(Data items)
%%

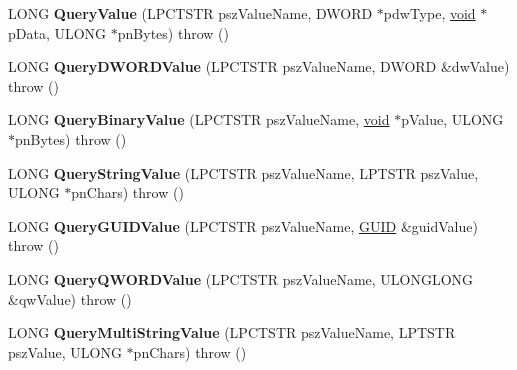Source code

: \begin{DoxyCompactItemize}
\item 
\mbox{\label{class_a_t_l_1_1_c_reg_key_ac2bf11426883f7a87809030329423cc2}} 
L\+O\+NG {\bfseries Query\+Value} (L\+P\+C\+T\+S\+TR psz\+Value\+Name, D\+W\+O\+RD $\ast$pdw\+Type, \hyperlink{interfacevoid}{void} $\ast$p\+Data, U\+L\+O\+NG $\ast$pn\+Bytes)  throw ()
\item 
\mbox{\label{class_a_t_l_1_1_c_reg_key_a6c78c3d18716c810f0b166d5cc86e16c}} 
L\+O\+NG {\bfseries Query\+D\+W\+O\+R\+D\+Value} (L\+P\+C\+T\+S\+TR psz\+Value\+Name, D\+W\+O\+RD \&dw\+Value)  throw ()
\item 
\mbox{\label{class_a_t_l_1_1_c_reg_key_a812b8db99e34b0a60d604b230972e719}} 
L\+O\+NG {\bfseries Query\+Binary\+Value} (L\+P\+C\+T\+S\+TR psz\+Value\+Name, \hyperlink{interfacevoid}{void} $\ast$p\+Value, U\+L\+O\+NG $\ast$pn\+Bytes)  throw ()
\item 
\mbox{\label{class_a_t_l_1_1_c_reg_key_a13e91d14ae3759999d783feedd6daa9f}} 
L\+O\+NG {\bfseries Query\+String\+Value} (L\+P\+C\+T\+S\+TR psz\+Value\+Name, L\+P\+T\+S\+TR psz\+Value, U\+L\+O\+NG $\ast$pn\+Chars)  throw ()
\item 
\mbox{\label{class_a_t_l_1_1_c_reg_key_aea242807171acbade5ce8aec532e793c}} 
L\+O\+NG {\bfseries Query\+G\+U\+I\+D\+Value} (L\+P\+C\+T\+S\+TR psz\+Value\+Name, \hyperlink{interface_g_u_i_d}{G\+U\+ID} \&guid\+Value)  throw ()
\item 
\mbox{\label{class_a_t_l_1_1_c_reg_key_af42b5e914947959bde2f922f020c7c6b}} 
L\+O\+NG {\bfseries Query\+Q\+W\+O\+R\+D\+Value} (L\+P\+C\+T\+S\+TR psz\+Value\+Name, U\+L\+O\+N\+G\+L\+O\+NG \&qw\+Value)  throw ()
\item 
\mbox{\label{class_a_t_l_1_1_c_reg_key_aec515b6081fd0e302655236a47a3187f}} 
L\+O\+NG {\bfseries Query\+Multi\+String\+Value} (L\+P\+C\+T\+S\+TR psz\+Value\+Name, L\+P\+T\+S\+TR psz\+Value, U\+L\+O\+NG $\ast$pn\+Chars)  throw ()
\item 
\mbox{\label{class_a_t_l_1_1_c_reg_key_ad10a9fb5e2809cc079ea05868721309a}} 

\end{DoxyCompactItemize}
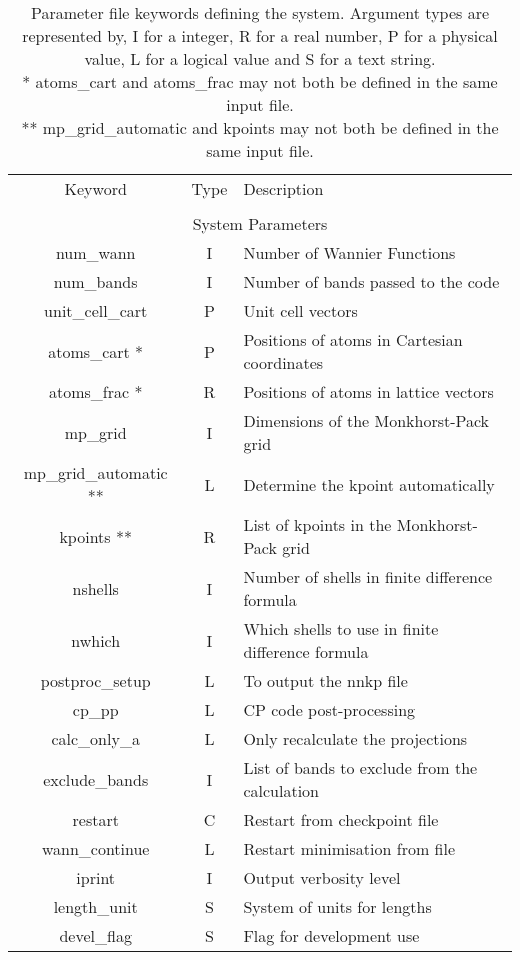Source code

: \begin{table}
\begin{center}
\begin{tabular}{|c|c|p{6cm}|}
\hline
Keyword & Type & Description \\
        &      &             \\
\hline\hline
\multicolumn{3}{|c|}{System Parameters} \\
\hline
{\sc num\_wann }   & I & Number of Wannier Functions \\
{\sc num\_bands }   & I & Number of bands passed to the code \\
{\sc unit\_cell\_cart }   & P & Unit cell vectors \\
{\sc atoms\_cart }*   & P & Positions of atoms in Cartesian coordinates \\
{\sc atoms\_frac }*   & R & Positions of atoms in lattice vectors \\
{\sc mp\_grid }   & I & Dimensions of the Monkhorst-Pack grid \\
{\sc mp\_grid\_automatic }**   & L & Determine the kpoint automatically \\
{\sc kpoints }**   & R & List of kpoints in the Monkhorst-Pack grid \\
{\sc nshells }   & I & Number of shells in finite difference formula \\
{\sc nwhich }   & I & Which shells to use in finite difference formula \\
{\sc postproc\_setup }   & L & To output the nnkp file \\
{\sc cp\_pp }   & L & CP code post-processing \\
{\sc calc\_only\_a }   & L & Only recalculate the projections \\
{\sc exclude\_bands }   & I & List of bands to exclude from the calculation \\
{\sc restart }   & C & Restart from checkpoint file \\
{\sc wann\_continue }   & L & Restart minimisation from file \\
{\sc iprint }   & I & Output verbosity level \\
{\sc length\_unit }   & S & System of units for lengths \\
{\sc devel\_flag }   & S & Flag for development use \\
\hline
\end{tabular}
\caption[Parameter file keywords controlling system parameters.]
{Parameter file keywords defining the system.  Argument types
are represented by, I for a integer, R for a real number, P for a
physical value, L for a logical value and S for a text string.\\
 {\footnotesize
* {\sc atoms\_cart } and  {\sc atoms\_frac } may not both be defined in the same input file.\\
** {\sc mp\_grid\_automatic } and  {\sc kpoints } may not both be defined in the same input file.
}}
\label{parameter_keywords1}
\end{center}
\end{table}



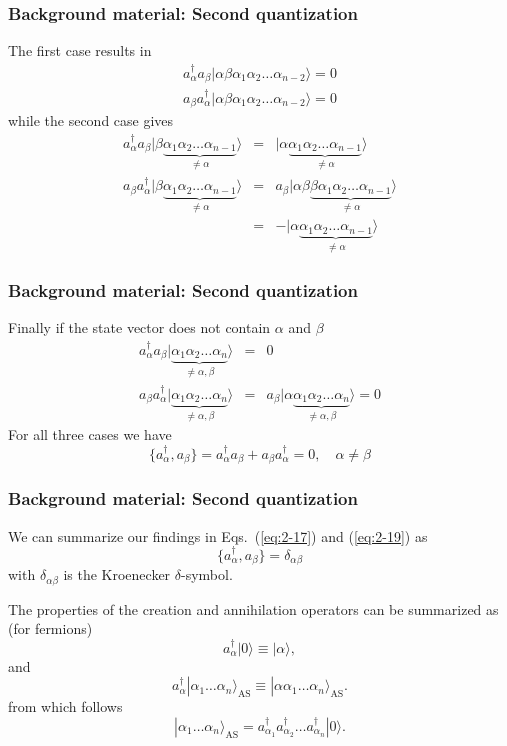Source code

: \documentclass[compress]{beamer}
\newcommand*{\ket}[1]{|#1\rangle}
\begin{document}
{
  \frametitle{Background material: Second quantization}
\begin{small}
{\scriptsize
The first case results in
\begin{eqnarray}
	a_\alpha^\dagger a_\beta \ket{\alpha\beta\alpha_1\alpha_2 \dots \alpha_{n-2}} = 0 \nonumber \\
	a_\beta a_\alpha^\dagger \ket{\alpha\beta\alpha_1\alpha_2 \dots \alpha_{n-2}} = 0 \label{eq:2-18a}
\end{eqnarray}
while the second case gives
\begin{eqnarray}
	 a_\alpha^\dagger a_\beta \ket{\beta \underbrace{\alpha_1\alpha_2 \dots \alpha_{n-1}}_{\neq \alpha}} &=& 
	 	\ket{\alpha \underbrace{\alpha_1\alpha_2 \dots \alpha_{n-1}}_{\neq  \alpha}} \nonumber \\
	a_\beta a_\alpha^\dagger \ket{\beta \underbrace{\alpha_1\alpha_2 \dots \alpha_{n-1}}_{\neq \alpha}} &=&
		a_\beta \ket{\alpha\beta\underbrace{\beta \alpha_1\alpha_2 \dots \alpha_{n-1}}_{\neq \alpha}} \nonumber \\
	&=& - \ket{\alpha\underbrace{\alpha_1\alpha_2 \dots \alpha_{n-1}}_{\neq \alpha}} \label{eq:2-18b}
\end{eqnarray}
}
\end{small}
}
\frame
{
  \frametitle{Background material: Second quantization}
\begin{small}
{\scriptsize
Finally if the state vector does not contain $\alpha$ and $\beta$
\begin{eqnarray}
	a_\alpha^\dagger a_\beta \ket{\underbrace{\alpha_1\alpha_2 \dots \alpha_{n}}_{\neq \alpha,\beta}} &=& 0 \nonumber \\
	a_\beta a_\alpha^\dagger \ket{\underbrace{\alpha_1\alpha_2 \dots \alpha_{n}}_{\neq \alpha,\beta}} &=& 
		a_\beta \ket{\alpha \underbrace{\alpha_1\alpha_2 \dots \alpha_{n}}_{\neq \alpha,\beta}} = 0 \label{eq:2-18c}
\end{eqnarray}
For all three cases we have
\begin{equation}
	\{a_\alpha^\dagger,a_\beta \} = a_\alpha^\dagger a_\beta + a_\beta a_\alpha^\dagger = 0, \quad \alpha \neq \beta \label{eq:2-19}
\end{equation}
}
\end{small}
}
\frame
{
  \frametitle{Background material: Second quantization}
\begin{small}
{\scriptsize
We can summarize  our findings in Eqs.~(\ref{eq:2-17}) and (\ref{eq:2-19}) as 
\begin{equation}
	\{a_\alpha^\dagger,a_\beta \} = \delta_{\alpha\beta} \label{eq:2-20}
\end{equation}
with  $\delta_{\alpha\beta}$ is the Kroenecker $\delta$-symbol.

The properties of the creation and annihilation operators can be summarized as (for fermions)
\[
	a_\alpha^\dagger\ket{0} \equiv  \ket{\alpha},
\]
and 
\[
	a_\alpha^\dagger\ket{\alpha_1\dots \alpha_n}_{\mathrm{\mathrm{AS}}} \equiv  \ket{\alpha\alpha_1\dots \alpha_n}_{\mathrm{\mathrm{AS}}}. 
\]
from which follows
\[
        \ket{\alpha_1\dots \alpha_n}_{\mathrm{\mathrm{AS}}} = a_{\alpha_1}^\dagger a_{\alpha_2}^\dagger \dots a_{\alpha_n}^\dagger \ket{0}.
\]
}
\end{small}
}
\end{document}
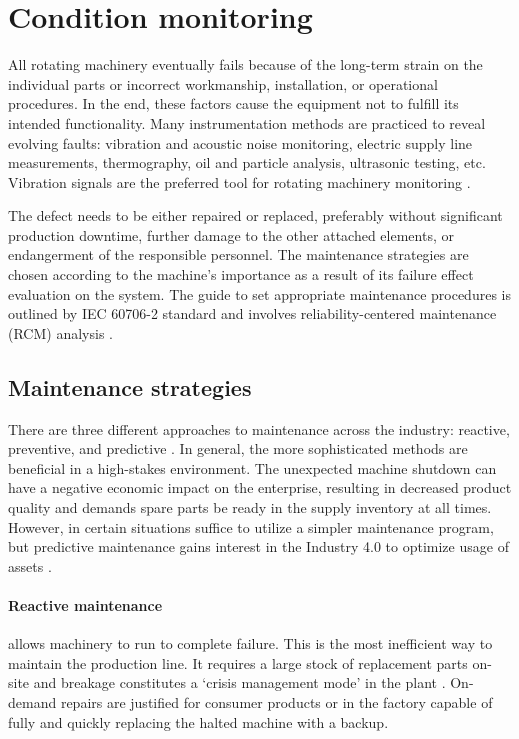 \section{Condition monitoring}
All rotating machinery eventually fails because of the long-term strain on the individual parts or incorrect workmanship, installation, or operational procedures. In the end, these factors cause the equipment not to fulfill its intended functionality. Many instrumentation methods are practiced to reveal evolving faults: vibration and acoustic noise monitoring, electric supply line measurements, thermography, oil and particle analysis, ultrasonic testing, etc. Vibration signals are the preferred tool for rotating machinery monitoring \cite{mohanty_machinery_2015}. 

The defect needs to be either repaired or replaced, preferably without significant production downtime, further damage to the other attached elements, or endangerment of the responsible personnel. The maintenance strategies are chosen according to the machine's importance as a result of its failure effect evaluation on the system. The guide to set appropriate maintenance procedures is outlined by IEC 60706-2 standard and involves reliability-centered maintenance (RCM) analysis \cite{el-thalji_predictive_2019}.

\subsection{Maintenance strategies}
There are three different approaches to maintenance across the industry: reactive, preventive, and predictive \cite{scheffer_practical_2004}. In general, the more sophisticated methods are beneficial in a high-stakes environment. The unexpected machine shutdown can have a negative economic impact on the enterprise, resulting in decreased product quality and demands spare parts be ready in the supply inventory at all times. However, in certain situations suffice to utilize a simpler maintenance program, but predictive maintenance gains interest in the Industry 4.0 to optimize usage of assets \cite{cinar_machine_2020}.

\paragraph{Reactive maintenance} allows machinery to run to complete failure. This is the most inefficient way to maintain the production line. It requires a large stock of replacement parts on-site and breakage constitutes a `crisis management mode' in the plant \cite{scheffer_practical_2004}. On-demand repairs are justified for consumer products or in the factory capable of fully and quickly replacing the halted machine with a backup.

%%

— WHAT YOU ARE ASKED TO DO —
Wherever the word "input" appears in the records above, copy that line.

— EXERCISE SOLUTION —
* {\sc atoms\_cart } and  {\sc atoms\_frac } may not both be defined in the same input file.\\
** {\sc mp\_grid\_automatic } and  {\sc kpoints } may not both be defined in the same input file.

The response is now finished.